**Work order:** Pick out the lines below that include the string "type".

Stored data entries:
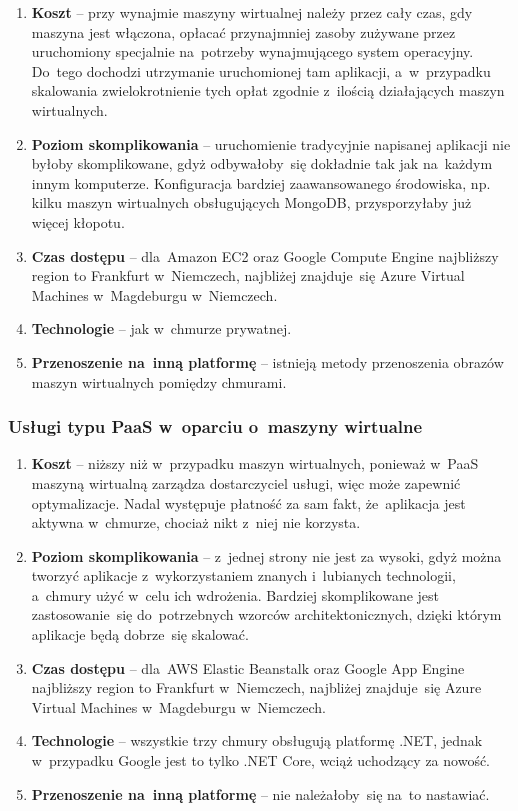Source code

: \documentclass[12pt,a4paper,twoside,titlepage,openright]{book}
\begin{document}
\begin{enumerate}
	\item \textbf{Koszt} -- przy wynajmie maszyny wirtualnej należy przez cały czas, gdy maszyna jest włączona, opłacać przynajmniej zasoby zużywane przez uruchomiony specjalnie na~potrzeby wynajmującego system operacyjny. Do~tego dochodzi utrzymanie uruchomionej tam aplikacji, a~w~przypadku skalowania zwielokrotnienie tych opłat zgodnie z~ilością działających maszyn wirtualnych.
	\item \textbf{Poziom skomplikowania} -- uruchomienie tradycyjnie napisanej aplikacji nie byłoby skomplikowane, gdyż odbywałoby~się dokładnie tak jak na~każdym innym komputerze. Konfiguracja bardziej zaawansowanego środowiska, np. kilku maszyn wirtualnych obsługujących MongoDB, przysporzyłaby już więcej kłopotu.
	\item \textbf{Czas dostępu} -- dla~Amazon EC2 oraz Google Compute Engine najbliższy region to Frankfurt w~Niemczech, najbliżej znajduje~się Azure Virtual Machines w~Magdeburgu w~Niemczech.
	\item \textbf{Technologie} -- jak w~chmurze prywatnej.
	\item \textbf{Przenoszenie na~inną platformę} -- istnieją metody przenoszenia obrazów maszyn wirtualnych pomiędzy chmurami.
\end{enumerate}


\subsubsection{Usługi typu PaaS w~oparciu o~maszyny wirtualne}

\begin{enumerate}
	\item \textbf{Koszt} -- niższy niż w~przypadku maszyn wirtualnych, ponieważ w~PaaS maszyną wirtualną zarządza dostarczyciel usługi, więc może zapewnić optymalizacje. Nadal występuje płatność za sam fakt, że~aplikacja jest aktywna w~chmurze, chociaż nikt z~niej nie korzysta.
	\item \textbf{Poziom skomplikowania} -- z~jednej strony nie jest za wysoki, gdyż można tworzyć aplikacje z~wykorzystaniem znanych i~lubianych technologii, a~chmury użyć w~celu ich wdrożenia. Bardziej skomplikowane jest zastosowanie~się do~potrzebnych wzorców architektonicznych, dzięki którym aplikacje będą dobrze~się skalować.
	\item \textbf{Czas dostępu} -- dla~AWS Elastic Beanstalk oraz Google App Engine najbliższy region to Frankfurt w~Niemczech, najbliżej znajduje~się Azure Virtual Machines w~Magdeburgu w~Niemczech.
	\item \textbf{Technologie} -- wszystkie trzy chmury obsługują platformę .NET, jednak w~przypadku Google jest to tylko .NET Core, wciąż uchodzący za nowość.
	\item \textbf{Przenoszenie na~inną platformę} -- nie należałoby~się na~to nastawiać.
\end{enumerate}
\end{document}

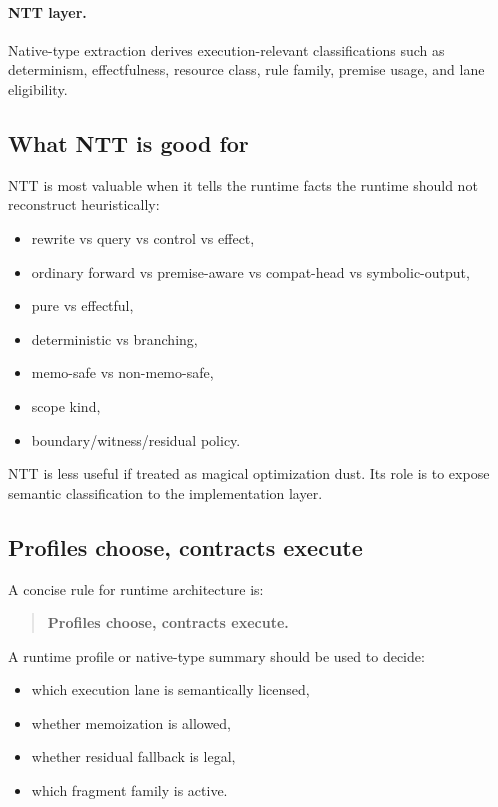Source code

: \documentclass[11pt]{article}
\begin{document}
\paragraph{NTT layer.}
Native-type extraction derives execution-relevant classifications such as determinism, effectfulness, resource class, rule family, premise usage, and lane eligibility.

\subsection{What NTT is good for}

NTT is most valuable when it tells the runtime facts the runtime should not reconstruct heuristically:
\begin{itemize}[leftmargin=2em]
  \item rewrite vs query vs control vs effect,
  \item ordinary forward vs premise-aware vs compat-head vs symbolic-output,
  \item pure vs effectful,
  \item deterministic vs branching,
  \item memo-safe vs non-memo-safe,
  \item scope kind,
  \item boundary/witness/residual policy.
\end{itemize}

NTT is less useful if treated as magical optimization dust. Its role is to expose semantic classification to the implementation layer.

\subsection{Profiles choose, contracts execute}

A concise rule for runtime architecture is:
\begin{quote}
\textbf{Profiles choose, contracts execute.}
\end{quote}

A runtime profile or native-type summary should be used to decide:
\begin{itemize}[leftmargin=2em]
  \item which execution lane is semantically licensed,
  \item whether memoization is allowed,
  \item whether residual fallback is legal,
  \item which fragment family is active.
\end{itemize}
\end{document}
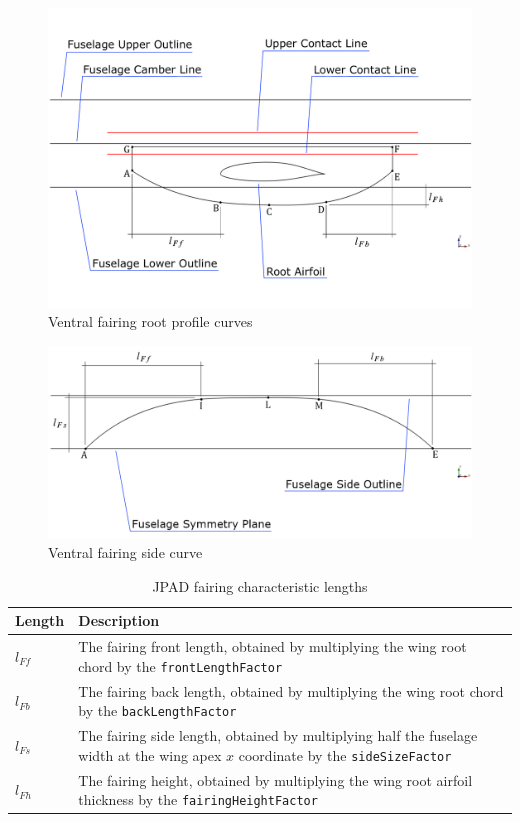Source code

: %
\begin{figure}[H]
\centering
\includegraphics[scale=0.50]{Immagini/Appendice/Fairing/fairing_01}
\caption{Ventral fairing root profile curves}
\label{fig:fairing_01}
\end{figure}
%
\begin{figure}[H]
\centering
\includegraphics[scale=0.50]{Immagini/Appendice/Fairing/fairing_03}
\caption{Ventral fairing side curve}
\label{fig:fairing_02}
\end{figure}
%  
\bigskip
\begin{table}[H]
\centering
\begin{tabular}{p{1.5cm}p{9.0cm}}
\toprule
\textbf{Length} & \textbf{Description} \\
\midrule
$l_{Ff}$ & The fairing front length, obtained by multiplying the wing root chord by the \lstinline[language=Java]!frontLengthFactor! \\[0.2cm]
$l_{Fb}$ & The fairing back length, obtained by multiplying the wing root chord by the \lstinline[language=Java]!backLengthFactor! \\[0.2cm]
$l_{Fs}$ & The fairing side length, obtained by multiplying half the fuselage width at the wing apex $x$ coordinate by the \lstinline[language=Java]!sideSizeFactor! \\[0.2cm]
$l_{Fh}$ & The fairing height, obtained by multiplying the wing root airfoil thickness by the \lstinline[language=Java]!fairingHeightFactor! \\
\bottomrule
\end{tabular}
\caption{JPAD fairing characteristic lengths}
\label{tab:FairingCharacteristicLengths}
\end{table}
% 

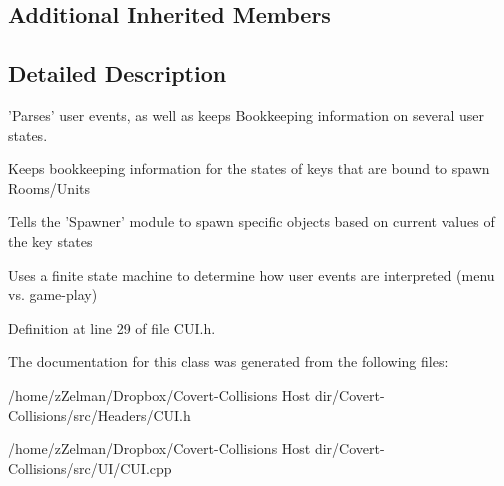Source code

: \subsection*{Additional Inherited Members}


\subsection{Detailed Description}
'Parses' user events, as well as keeps Bookkeeping information on several user states. 

Keeps bookkeeping information for the states of keys that are bound to spawn Rooms/\-Units

Tells the 'Spawner' module to spawn specific objects based on current values of the key states

Uses a finite state machine to determine how user events are interpreted (menu vs. game-\/play) 

Definition at line 29 of file C\-U\-I.\-h.



The documentation for this class was generated from the following files\-:\begin{DoxyCompactItemize}
\item 
/home/z\-Zelman/\-Dropbox/\-Covert-\/\-Collisions Host dir/\-Covert-\/\-Collisions/src/\-Headers/C\-U\-I.\-h\item 
/home/z\-Zelman/\-Dropbox/\-Covert-\/\-Collisions Host dir/\-Covert-\/\-Collisions/src/\-U\-I/C\-U\-I.\-cpp\end{DoxyCompactItemize}
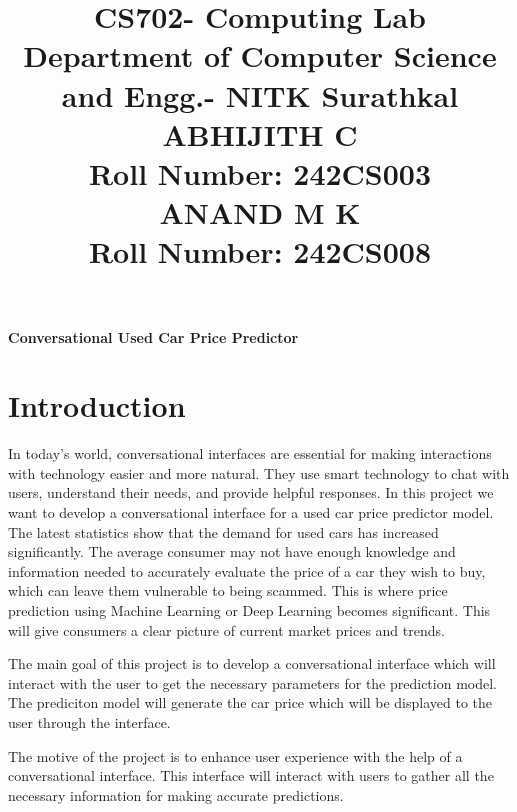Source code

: \documentclass[a4paper,12pt]{article}
\title{
  \vspace{-2em} %
  \textbf{CS702- Computing Lab} \\ %
  \large \textbf{ Department of Computer Science and Engg.- NITK Surathkal} \\ %
  \vspace{1em} %
  \textbf{ABHIJITH C} \\ %
  Roll Number: 242CS003 \\%
  \textbf{ANAND M K} \\ %
  Roll Number: 242CS008 \\%
}
\date{} %
\begin{document}
\maketitle

\begin{titlepage}
\begin{center}

    \vspace*{0.1in}

    {\Huge\bfseries Conversational Used Car Price Predictor\par}
    \vspace{1in}
\end{center}

\section*{Introduction}
\begin{justify}
In today’s world, conversational interfaces are essential for making interactions with technology easier and more natural. They use smart technology to chat with users, understand their needs, and provide helpful responses. In this project we want to develop a conversational interface for a used car price predictor model.  The latest statistics show that the demand for used cars has increased significantly.  The average consumer may not have enough knowledge and information needed to accurately evaluate the price of a car they wish to buy, which can leave them vulnerable to being scammed. This is where price prediction using Machine Learning or Deep Learning becomes significant. This will give consumers a clear picture of current market prices and trends. 
\newline

The main goal of this project is to develop a conversational interface which will interact with the user to get the necessary parameters for the prediction model. The prediciton model will generate the car price which will be displayed to the user through the interface.
\newline

The motive of the project is to enhance user experience with the help of a conversational interface. This interface will interact with users to gather all the necessary information for making accurate predictions.

\end{justify}


\end{titlepage}
\end{document}
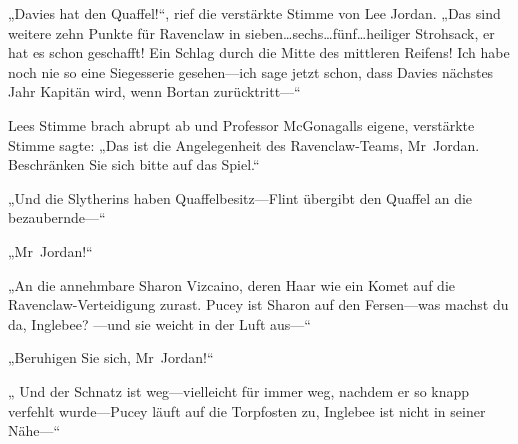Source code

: „Davies hat den Quaffel!“, rief die verstärkte Stimme von Lee Jordan.
„Das sind weitere zehn Punkte für Ravenclaw in sieben…sechs…fünf…heiliger Strohsack, er hat es schon geschafft! Ein Schlag durch die Mitte des mittleren Reifens! Ich habe noch nie so eine Siegesserie gesehen—ich sage jetzt schon, dass Davies nächstes Jahr Kapitän wird, wenn Bortan zurücktritt—“

Lees Stimme brach abrupt ab und Professor McGonagalls eigene, verstärkte Stimme sagte: „Das ist die Angelegenheit des Ravenclaw-Teams, Mr~Jordan. Beschränken Sie sich bitte auf das Spiel.“

„Und die Slytherins haben Quaffelbesitz—Flint übergibt den Quaffel an die bezaubernde—“

„Mr~Jordan!“

„An die annehmbare Sharon Vizcaino, deren Haar wie ein Komet auf die Ravenclaw-Verteidigung zurast. Pucey ist Sharon auf den Fersen—was machst du da, Inglebee? —und sie weicht in der Luft aus—“

„Beruhigen Sie sich, Mr~Jordan!“

„ Und der Schnatz ist weg—vielleicht für immer weg, nachdem er so knapp verfehlt wurde—Pucey läuft auf die Torpfosten zu, Inglebee ist nicht in seiner Nähe—“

**Response box:**
Native-type extraction derives execution-relevant classifications such as determinism, effectfulness, resource class, rule family, premise usage, and lane eligibility.
A runtime profile or native-type summary should be used to decide:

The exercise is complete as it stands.